------ Supplied material

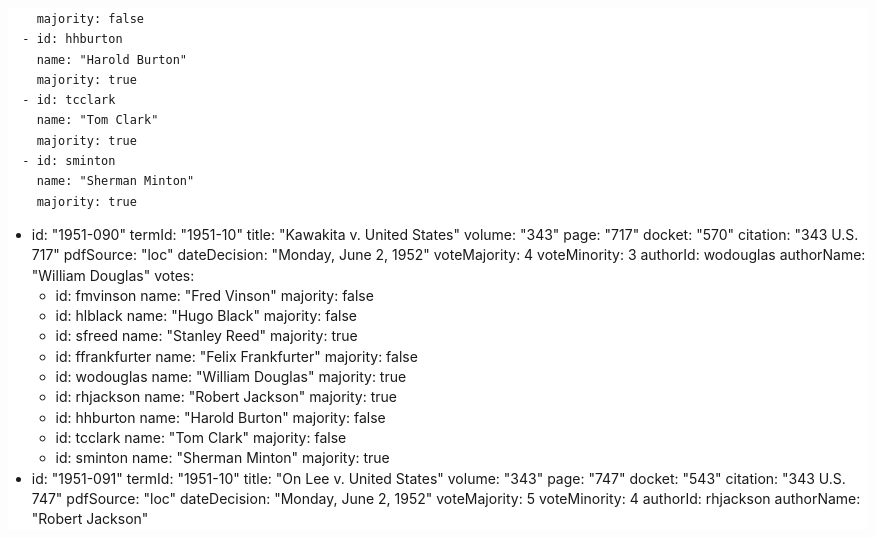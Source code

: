         majority: false
      - id: hhburton
        name: "Harold Burton"
        majority: true
      - id: tcclark
        name: "Tom Clark"
        majority: true
      - id: sminton
        name: "Sherman Minton"
        majority: true
  - id: "1951-090"
    termId: "1951-10"
    title: "Kawakita v. United States"
    volume: "343"
    page: "717"
    docket: "570"
    citation: "343 U.S. 717"
    pdfSource: "loc"
    dateDecision: "Monday, June 2, 1952"
    voteMajority: 4
    voteMinority: 3
    authorId: wodouglas
    authorName: "William Douglas"
    votes:
      - id: fmvinson
        name: "Fred Vinson"
        majority: false
      - id: hlblack
        name: "Hugo Black"
        majority: false
      - id: sfreed
        name: "Stanley Reed"
        majority: true
      - id: ffrankfurter
        name: "Felix Frankfurter"
        majority: false
      - id: wodouglas
        name: "William Douglas"
        majority: true
      - id: rhjackson
        name: "Robert Jackson"
        majority: true
      - id: hhburton
        name: "Harold Burton"
        majority: false
      - id: tcclark
        name: "Tom Clark"
        majority: false
      - id: sminton
        name: "Sherman Minton"
        majority: true
  - id: "1951-091"
    termId: "1951-10"
    title: "On Lee v. United States"
    volume: "343"
    page: "747"
    docket: "543"
    citation: "343 U.S. 747"
    pdfSource: "loc"
    dateDecision: "Monday, June 2, 1952"
    voteMajority: 5
    voteMinority: 4
    authorId: rhjackson
    authorName: "Robert Jackson"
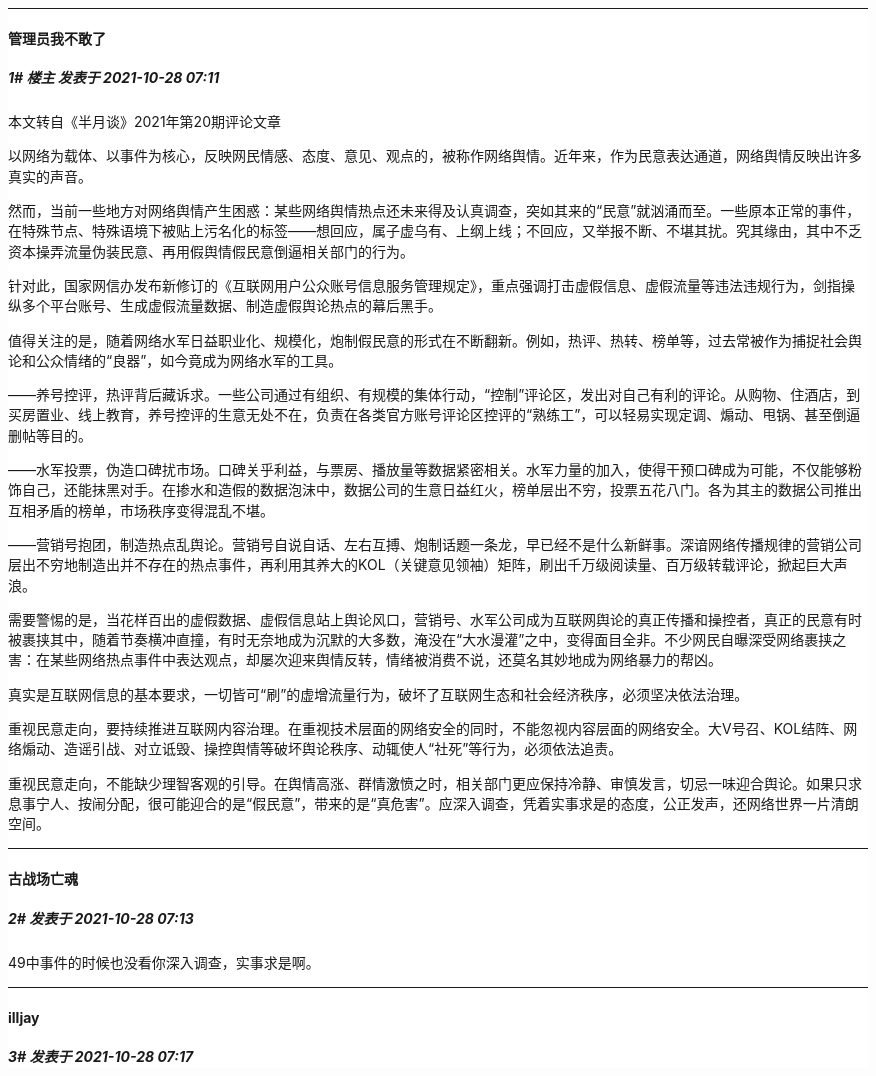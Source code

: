 

*****

####  管理员我不敢了  
##### 1#       楼主       发表于 2021-10-28 07:11


本文转自《半月谈》2021年第20期评论文章


以网络为载体、以事件为核心，反映网民情感、态度、意见、观点的，被称作网络舆情。近年来，作为民意表达通道，网络舆情反映出许多真实的声音。


然而，当前一些地方对网络舆情产生困惑：某些网络舆情热点还未来得及认真调查，突如其来的“民意”就汹涌而至。一些原本正常的事件，在特殊节点、特殊语境下被贴上污名化的标签——想回应，属子虚乌有、上纲上线；不回应，又举报不断、不堪其扰。究其缘由，其中不乏资本操弄流量伪装民意、再用假舆情假民意倒逼相关部门的行为。


针对此，国家网信办发布新修订的《互联网用户公众账号信息服务管理规定》，重点强调打击虚假信息、虚假流量等违法违规行为，剑指操纵多个平台账号、生成虚假流量数据、制造虚假舆论热点的幕后黑手。


值得关注的是，随着网络水军日益职业化、规模化，炮制假民意的形式在不断翻新。例如，热评、热转、榜单等，过去常被作为捕捉社会舆论和公众情绪的“良器”，如今竟成为网络水军的工具。


——养号控评，热评背后藏诉求。一些公司通过有组织、有规模的集体行动，“控制”评论区，发出对自己有利的评论。从购物、住酒店，到买房置业、线上教育，养号控评的生意无处不在，负责在各类官方账号评论区控评的“熟练工”，可以轻易实现定调、煽动、甩锅、甚至倒逼删帖等目的。


——水军投票，伪造口碑扰市场。口碑关乎利益，与票房、播放量等数据紧密相关。水军力量的加入，使得干预口碑成为可能，不仅能够粉饰自己，还能抹黑对手。在掺水和造假的数据泡沫中，数据公司的生意日益红火，榜单层出不穷，投票五花八门。各为其主的数据公司推出互相矛盾的榜单，市场秩序变得混乱不堪。


——营销号抱团，制造热点乱舆论。营销号自说自话、左右互搏、炮制话题一条龙，早已经不是什么新鲜事。深谙网络传播规律的营销公司层出不穷地制造出并不存在的热点事件，再利用其养大的KOL（关键意见领袖）矩阵，刷出千万级阅读量、百万级转载评论，掀起巨大声浪。


需要警惕的是，当花样百出的虚假数据、虚假信息站上舆论风口，营销号、水军公司成为互联网舆论的真正传播和操控者，真正的民意有时被裹挟其中，随着节奏横冲直撞，有时无奈地成为沉默的大多数，淹没在“大水漫灌”之中，变得面目全非。不少网民自曝深受网络裹挟之害：在某些网络热点事件中表达观点，却屡次迎来舆情反转，情绪被消费不说，还莫名其妙地成为网络暴力的帮凶。


真实是互联网信息的基本要求，一切皆可“刷”的虚增流量行为，破坏了互联网生态和社会经济秩序，必须坚决依法治理。


重视民意走向，要持续推进互联网内容治理。在重视技术层面的网络安全的同时，不能忽视内容层面的网络安全。大V号召、KOL结阵、网络煽动、造谣引战、对立诋毁、操控舆情等破坏舆论秩序、动辄使人“社死”等行为，必须依法追责。


重视民意走向，不能缺少理智客观的引导。在舆情高涨、群情激愤之时，相关部门更应保持冷静、审慎发言，切忌一味迎合舆论。如果只求息事宁人、按闹分配，很可能迎合的是“假民意”，带来的是“真危害”。应深入调查，凭着实事求是的态度，公正发声，还网络世界一片清朗空间。


*****

####  古战场亡魂  
##### 2#       发表于 2021-10-28 07:13


49中事件的时候也没看你深入调查，实事求是啊。


*****

####  illjay  
##### 3#       发表于 2021-10-28 07:17
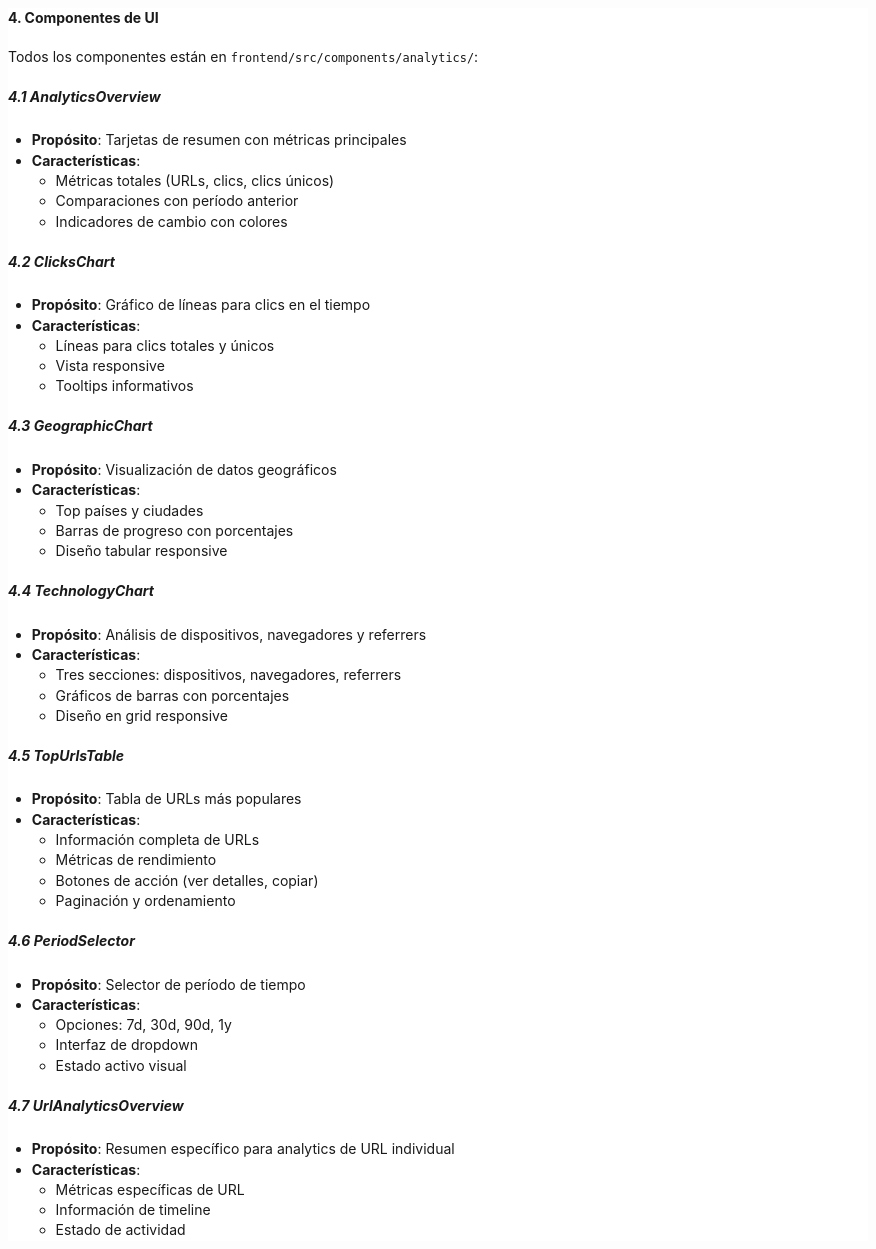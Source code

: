 #### 4. Componentes de UI
Todos los componentes están en `frontend/src/components/analytics/`:

##### 4.1 AnalyticsOverview
- **Propósito**: Tarjetas de resumen con métricas principales
- **Características**:
  - Métricas totales (URLs, clics, clics únicos)
  - Comparaciones con período anterior
  - Indicadores de cambio con colores

##### 4.2 ClicksChart
- **Propósito**: Gráfico de líneas para clics en el tiempo
- **Características**:
  - Líneas para clics totales y únicos
  - Vista responsive
  - Tooltips informativos

##### 4.3 GeographicChart
- **Propósito**: Visualización de datos geográficos
- **Características**:
  - Top países y ciudades
  - Barras de progreso con porcentajes
  - Diseño tabular responsive

##### 4.4 TechnologyChart
- **Propósito**: Análisis de dispositivos, navegadores y referrers
- **Características**:
  - Tres secciones: dispositivos, navegadores, referrers
  - Gráficos de barras con porcentajes
  - Diseño en grid responsive

##### 4.5 TopUrlsTable
- **Propósito**: Tabla de URLs más populares
- **Características**:
  - Información completa de URLs
  - Métricas de rendimiento
  - Botones de acción (ver detalles, copiar)
  - Paginación y ordenamiento

##### 4.6 PeriodSelector
- **Propósito**: Selector de período de tiempo
- **Características**:
  - Opciones: 7d, 30d, 90d, 1y
  - Interfaz de dropdown
  - Estado activo visual

##### 4.7 UrlAnalyticsOverview
- **Propósito**: Resumen específico para analytics de URL individual
- **Características**:
  - Métricas específicas de URL
  - Información de timeline
  - Estado de actividad
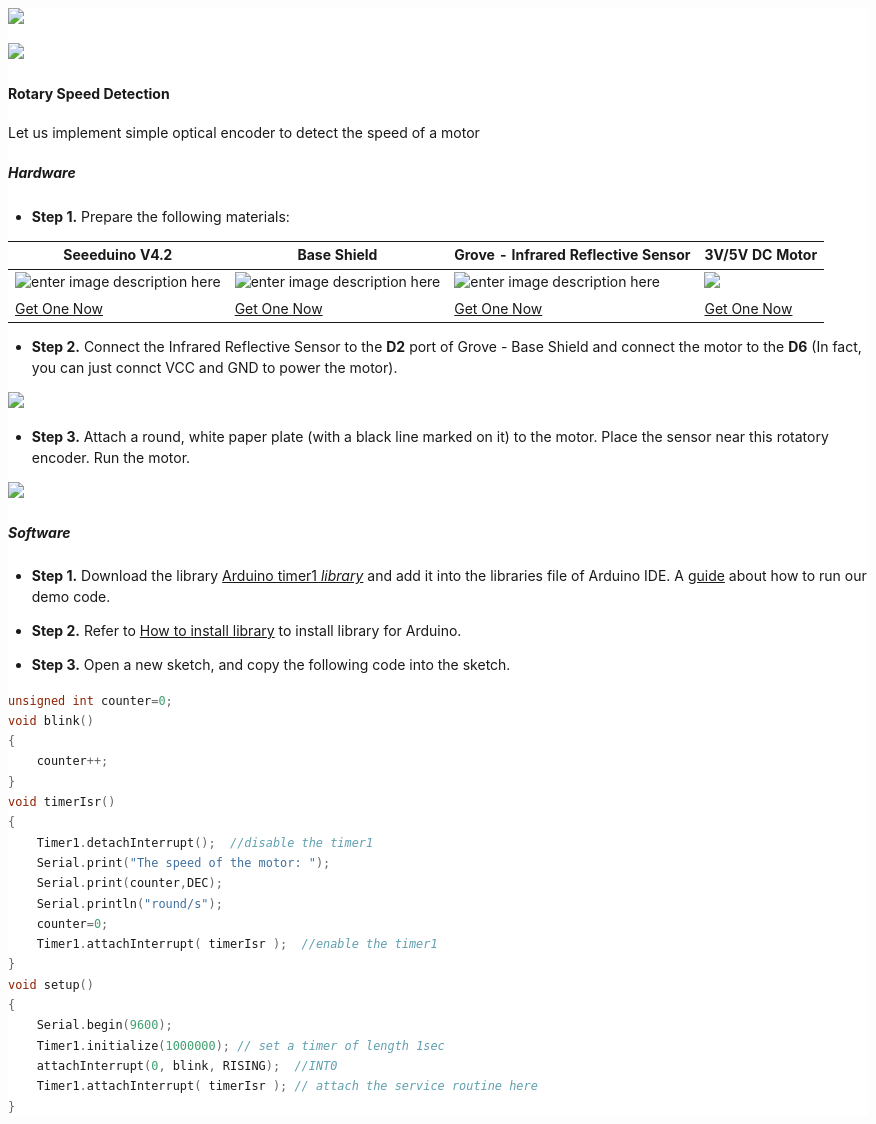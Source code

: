 ![](https://raw.githubusercontent.com/SeeedDocument/Grove-Infrared_Reflective_Sensor/master/img/Infrared_Reflective_Sensor-6.JPG)

![](https://raw.githubusercontent.com/SeeedDocument/Grove-Infrared_Reflective_Sensor/master/img/Infrared_Reflective_Sensor-7.JPG)

#### Rotary Speed Detection

Let us implement simple optical encoder to detect the speed of a motor


##### Hardware


- **Step 1.** Prepare the following materials:

| Seeeduino V4.2 | Base Shield| Grove - Infrared Reflective Sensor | 3V/5V DC Motor|
|--------------|-------------|-----------------|-------|
|![enter image description here](https://raw.githubusercontent.com/SeeedDocument/Grove_Light_Sensor/master/images/gs_1.jpg)|![enter image description here](https://raw.githubusercontent.com/SeeedDocument/Grove_Light_Sensor/master/images/gs_4.jpg)|![enter image description here](https://github.com/SeeedDocument/Grove-Infrared_Reflective_Sensor/raw/master/img/thumbnail.jpg)|![](https://github.com/SeeedDocument/Grove-Infrared_Reflective_Sensor/raw/master/img/N30%203V%20DC%2012000RPM%20DC%20Motor.jpg)|
|[Get One Now](http://www.seeedstudio.com/Seeeduino-V4.2-p-2517.html)|[Get One Now](https://www.seeedstudio.com/Base-Shield-V2-p-1378.html)|[Get One Now](https://www.seeedstudio.com/Grove-Infrared-Reflective-Sensor-v1.2-p-2791.html)|  [Get One Now](https://www.seeedstudio.com/N30-3V-DC-12000RPM-DC-Motor-p-1886.html)   |


- **Step 2.** Connect the Infrared Reflective Sensor to the **D2** port of Grove - Base Shield and connect the motor to the **D6** (In fact, you can just connct VCC and GND to power the motor).

![](https://github.com/SeeedDocument/Grove-Infrared_Reflective_Sensor/raw/master/img/connect_arduino.jpg)

- **Step 3.** Attach a round, white paper plate (with a black line marked on it) to the motor. Place the sensor near this rotatory encoder. Run the motor.


![](https://raw.githubusercontent.com/SeeedDocument/Grove-Infrared_Reflective_Sensor/master/img/Infrared_Reflective_Sensor-9.JPG)



##### Software


- **Step 1.** Download the library [Arduino timer1 *library*](https://raw.githubusercontent.com/SeeedDocument/Grove-Infrared_Reflective_Sensor/master/res/TimerOne-ArduinoLib.zip) and add it into the libraries file of Arduino IDE. A [guide](/Guide_to_use_demos_downloaded_from_Seeed's_Github) about how to run our demo code.

- **Step 2.** Refer to [How to install library](http://wiki.seeedstudio.com/How_to_install_Arduino_Library) to install library for Arduino.

- **Step 3.** Open a new sketch, and copy the following code into the sketch.


```c++
unsigned int counter=0;
void blink()
{
    counter++;
}
void timerIsr()
{
    Timer1.detachInterrupt();  //disable the timer1
    Serial.print("The speed of the motor: ");
    Serial.print(counter,DEC);
    Serial.println("round/s");
    counter=0;
    Timer1.attachInterrupt( timerIsr );  //enable the timer1
}
void setup()
{
    Serial.begin(9600);
    Timer1.initialize(1000000); // set a timer of length 1sec
    attachInterrupt(0, blink, RISING);  //INT0
    Timer1.attachInterrupt( timerIsr ); // attach the service routine here
}
```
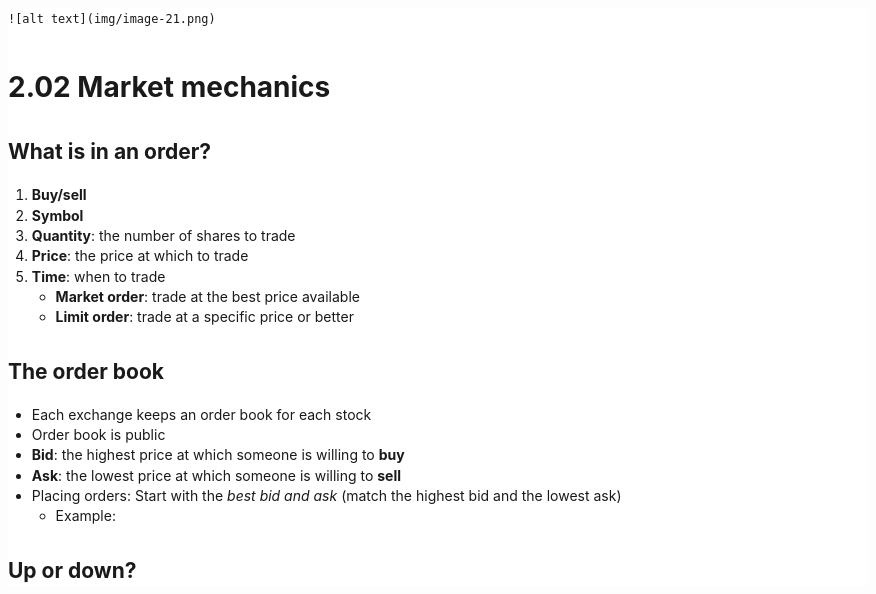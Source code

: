     ![alt text](img/image-21.png)

# 2.02 Market mechanics

## What is in an order?

1. **Buy/sell**
2. **Symbol**
3. **Quantity**: the number of shares to trade
4. **Price**: the price at which to trade
5. **Time**: when to trade
    - **Market order**: trade at the best price available
    - **Limit order**: trade at a specific price or better 

## The order book

- Each exchange keeps an order book for each stock
- Order book is public
- **Bid**: the highest price at which someone is willing to **buy**
- **Ask**: the lowest price at which someone is willing to **sell**
- Placing orders: Start with the *best bid and ask* (match the highest bid and the lowest ask)
    - Example:

## Up or down?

------------

**What you have to do**
Copy out, from the records above, every line that holds the string "重视民意走向".

**Result of the exercise**
重视民意走向，要持续推进互联网内容治理。在重视技术层面的网络安全的同时，不能忽视内容层面的网络安全。大V号召、KOL结阵、网络煽动、造谣引战、对立诋毁、操控舆情等破坏舆论秩序、动辄使人“社死”等行为，必须依法追责。
重视民意走向，不能缺少理智客观的引导。在舆情高涨、群情激愤之时，相关部门更应保持冷静、审慎发言，切忌一味迎合舆论。如果只求息事宁人、按闹分配，很可能迎合的是“假民意”，带来的是“真危害”。应深入调查，凭着实事求是的态度，公正发声，还网络世界一片清朗空间。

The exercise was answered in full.